→ **Instructions for the task**: Would you copy out exactly the lines of the listing below, beginning with the one that contains "2019.05.01 2019.05.08 \" and ending with the last?

→ **Extracted entries**:
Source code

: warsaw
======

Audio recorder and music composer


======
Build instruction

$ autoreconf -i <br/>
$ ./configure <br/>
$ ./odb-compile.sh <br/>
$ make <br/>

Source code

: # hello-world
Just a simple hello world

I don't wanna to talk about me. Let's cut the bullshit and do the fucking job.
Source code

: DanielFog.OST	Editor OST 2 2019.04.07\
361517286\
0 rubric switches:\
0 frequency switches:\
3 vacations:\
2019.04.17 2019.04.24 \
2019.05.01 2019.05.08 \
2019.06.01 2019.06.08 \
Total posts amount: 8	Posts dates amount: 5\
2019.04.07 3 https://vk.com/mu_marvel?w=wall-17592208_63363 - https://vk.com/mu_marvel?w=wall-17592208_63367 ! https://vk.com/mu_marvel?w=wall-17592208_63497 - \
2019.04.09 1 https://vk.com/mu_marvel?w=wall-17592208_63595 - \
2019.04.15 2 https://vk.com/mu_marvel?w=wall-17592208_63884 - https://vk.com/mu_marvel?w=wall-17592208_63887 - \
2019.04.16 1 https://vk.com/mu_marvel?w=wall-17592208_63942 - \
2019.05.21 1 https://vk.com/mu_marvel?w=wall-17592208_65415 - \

→ **Solution**:
2019.05.01 2019.05.08 \
2019.06.01 2019.06.08 \
Total posts amount: 8	Posts dates amount: 5\
2019.04.07 3 https://vk.com/mu_marvel?w=wall-17592208_63363 - https://vk.com/mu_marvel?w=wall-17592208_63367 ! https://vk.com/mu_marvel?w=wall-17592208_63497 - \
2019.04.09 1 https://vk.com/mu_marvel?w=wall-17592208_63595 - \
2019.04.15 2 https://vk.com/mu_marvel?w=wall-17592208_63884 - https://vk.com/mu_marvel?w=wall-17592208_63887 - \
2019.04.16 1 https://vk.com/mu_marvel?w=wall-17592208_63942 - \
2019.05.21 1 https://vk.com/mu_marvel?w=wall-17592208_65415 - \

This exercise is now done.